Faute d'une vision globale, le sujet essentiel n'a pas été esquissé mais esquivé. Ce sujet est celui des relations entre le réchauffement climatique et les modèles - sociaux, économiques et culturels - à l'origine de la crise écologique. Car nos représentations mentales sont des modèles qui créent les modalités comportementales et culturelles à travers lesquelles, en entrant en relation avec notre milieu, nous le transformons. Les crises auxquelles nous sommes confrontées expriment l'inadaptation des modèles qui déterminent nos modes de vie. Lord Byron écrivait : " Les épines que j'ai recueillies viennent de l'arbre que j'ai planté." Ce que la sagesse des nations traduit par un proverbe fort écologique : on récolte ce que l'on sème...
Absorbés par une sorte de transe technologique, nos contemporains ont oublié cette simple évidence, à savoir que notre environnement nous reflète. Il est le miroir de ce que nous sommes. Ce qui se passe autour de nous est aussi la manifestation de ce qui se passe en nous. Ce qui fait dire à Denys Rinpoche : " L'écologie extérieure sans écologie intérieure n'est qu'illusion... Intérieur et extérieur sont interdépendants. Sans un changement intérieur de mentalité et de relation, vouloir un changement à l'extérieur est illusoire". Comment le monde pourrait-il changer si nous ne changeons pas, d'abord et avant tout, nous-même ? Une évidence à l'origine de l'exhortation de Gandhi : "Soyez le changement que vous désirez voir dans le monde".
Un rituel de conjuration
L'échec du sommet de Copenhague pointe spectaculairement l'index sur le paradoxe suivant : pourquoi ces réflexions basiques sur l'interdépendance entre intériorité et environnement, accessibles à un enfant de dix ans, ne sont-elles pas au cœur de nos débats sur la crise écologique ? Sans doute trop simples et trop évidentes, elles remettent en question notre inertie, c'est à dire nos habitudes et nos intérêts, ainsi que notre conformisme, c'est à dire notre mimétisme et nos identifications. Oups !... Rien que cela !... Il est donc bien plus facile de se réfugier dans un déni généralisé qui ne fait, somme toute, que révéler notre peur panique du changement et notre nature profondément conservatrice.

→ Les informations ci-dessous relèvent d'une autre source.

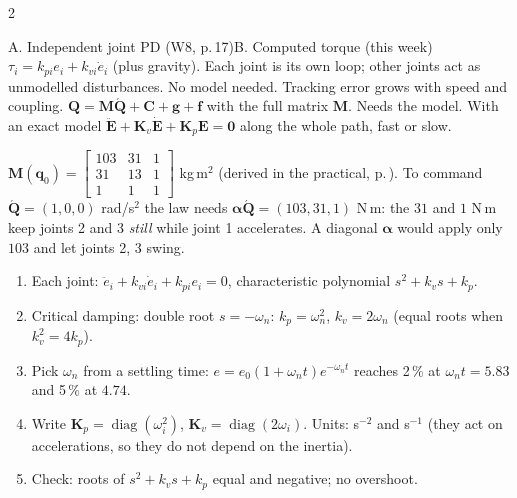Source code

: \begin{multicols}{2}
\begin{twoway}{A. Independent joint PD (W8, p.\,17)}{B. Computed torque (this week)}
$\tau_i=k_{pi}e_i+k_{vi}\dot e_i$ (plus gravity). Each joint is its own loop; other joints act as unmodelled disturbances. No model needed. Tracking error grows with speed and coupling.
\tcblower
$\mathbf Q=\mathbf M\acute{\mathbf Q}+\mathbf C+\mathbf g+\mathbf f$ with the full matrix $\mathbf M$. Needs the model. With an exact model $\ddot{\mathbf E}+\mathbf K_v\dot{\mathbf E}+\mathbf K_p\mathbf E=\mathbf 0$ along the whole path, fast or slow.
\end{twoway}
\begin{worked}[$\boldsymbol\alpha$ is not diagonal: practical 3-link arm at $\mathbf q_0=(0,0,90^\circ)$]
$\mathbf M(\mathbf q_0)=\begin{bmatrix}103&31&1\\31&13&1\\1&1&1\end{bmatrix}$ kg\,m$^2$ (derived in the practical, p.\,\pageref{w9:prac}). To command $\acute{\mathbf Q}=(1,0,0)$ rad/s$^2$ the law needs $\boldsymbol\alpha\acute{\mathbf Q}=(103,31,1)$ N\,m: the $31$ and $1$ N\,m keep joints 2 and 3 \emph{still} while joint 1 accelerates. A diagonal $\boldsymbol\alpha$ would apply only $103$ and let joints 2, 3 swing. \chk
\end{worked}
\begin{recipe}\label{w9:gain}
\begin{enumerate}
\item Each joint: $\ddot e_i+k_{vi}\dot e_i+k_{pi}e_i=0$, characteristic polynomial $s^2+k_vs+k_p$.
\item Critical damping: double root $s=-\omega_n$: $k_p=\omega_n^2$, $k_v=2\omega_n$ (equal roots when $k_v^2=4k_p$).
\item Pick $\omega_n$ from a settling time: $e=e_0(1+\omega_nt)e^{-\omega_nt}$ reaches 2\,\% at $\omega_nt=5.83$ and 5\,\% at $4.74$. \chk
\item Write $\mathbf K_p=\operatorname{diag}(\omega_i^2)$, $\mathbf K_v=\operatorname{diag}(2\omega_i)$. Units: s$^{-2}$ and s$^{-1}$ (they act on accelerations, so they do not depend on the inertia).
\item Check: roots of $s^2+k_vs+k_p$ equal and negative; no overshoot.
\end{enumerate}
\end{recipe}
\begin{worked}

\end{worked}
\end{multicols}

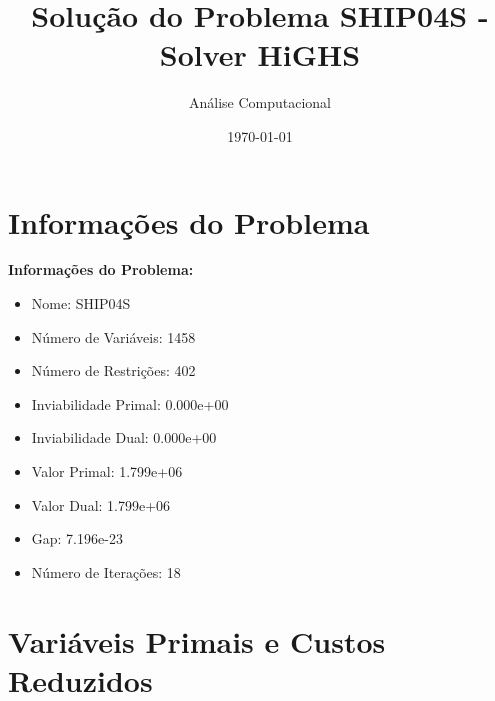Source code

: \documentclass[12pt]{article}
\title{Solução do Problema SHIP04S - Solver HiGHS}
\author{Análise Computacional}
\date{\today}
\begin{document}
\maketitle

\section{Informações do Problema}

\textbf{Informações do Problema:}
\begin{itemize}
\item Nome: SHIP04S
\item Número de Variáveis: 1458
\item Número de Restrições: 402
\item Inviabilidade Primal: 0.000e+00
\item Inviabilidade Dual: 0.000e+00
\item Valor Primal: 1.799e+06
\item Valor Dual: 1.799e+06
\item Gap: 7.196e-23
\item Número de Iterações: 18
\end{itemize}


\section{Variáveis Primais e Custos Reduzidos}
\end{document}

Ce déni conduit à un profond clivage : nous cherchons de manière consciente à trouver des solutions en ayant la ferme intention - inconsciente - de ne rien changer de fondamental. Ce clivage est à l'origine de ces formidables oxymores que sont le "développement durable" ou le "capitalisme vert". Comme si l'on pouvait d'une part préserver et renouveler les ressources naturelles et d'autre part avoir une stratégie de croissance fondée sur l'exploitation de ces mêmes ressources !... Formidable schizophrénie qui fait dire à Kenneth Boulding : "Celui qui croit que la croissance peut être infinie dans un monde fini est soit un fou soit un économiste". L'oxymore libéral du développement durable est une magnifique illustration, quasi surréaliste, de cet aphorisme de Lampedusa selon lequel il faut que tout change pour que rien ne change.
Tels des médecins fascinés par les symptômes qu'ils cherchent à éradiquer - comme on cherche à casser le thermomètre qui indique la fièvre - les experts et décideurs traitent des problèmes écologiques en général, et du réchauffement climatique en particulier, avec le mode de pensée technocratique - spécialisé, objectif et fragmentaire - à l'origine même des désastres qu'ils veulent solutionner !... Dès lors les grands messes, style Sommet de Copenhague ou Grenelle de l'environnement apparaissent pour ce qu'elles sont en fait : des rituels collectifs de conjuration fondés sur le déni des véritables enjeux de civilisation qui sont ceux d'une évolution radicale des sensibilités et des mentalités.
Servitude volontaire
On connaissait le Syndrome de Stockholm qui désigne la propension des otages à sympathiser avec leurs ravisseurs. Stockholm n'est pas loin de Copenhague. On peut aujourd'hui parler du Syndrome de Copenhague pour désigner la propension des êtres humains à devenir les otages d'une servitude volontaire qui les rend complices des processus destructeurs de la biosphère. Grandes messes écologiques et discours ostentatoires sont autant de leurres qui visent à pointer l'accessoire pour ne pas surtout pas avoir à toucher l'essentiel.
Il s'agit d'ériger le déni généralisé en stratégies aussi spectaculaires que dilatoires. Que tout change donc, apparemment, pour que rien ne change à cette forme de servitude volontaire qui consiste à échanger sa liberté intérieure, ses intuitions créatrices et son bien-être contre la sécurité illusoire des habitudes mortifères de vivre et de penser. Seuls certains écologiques (qualifiés de radicaux parce qu'ils vont à la racine des problèmes), des organisations non gouvernementales ou des militants altermondialistes osent poser le vrai problème : celui de la remise en question de modèles inadaptés, devenus pathogènes.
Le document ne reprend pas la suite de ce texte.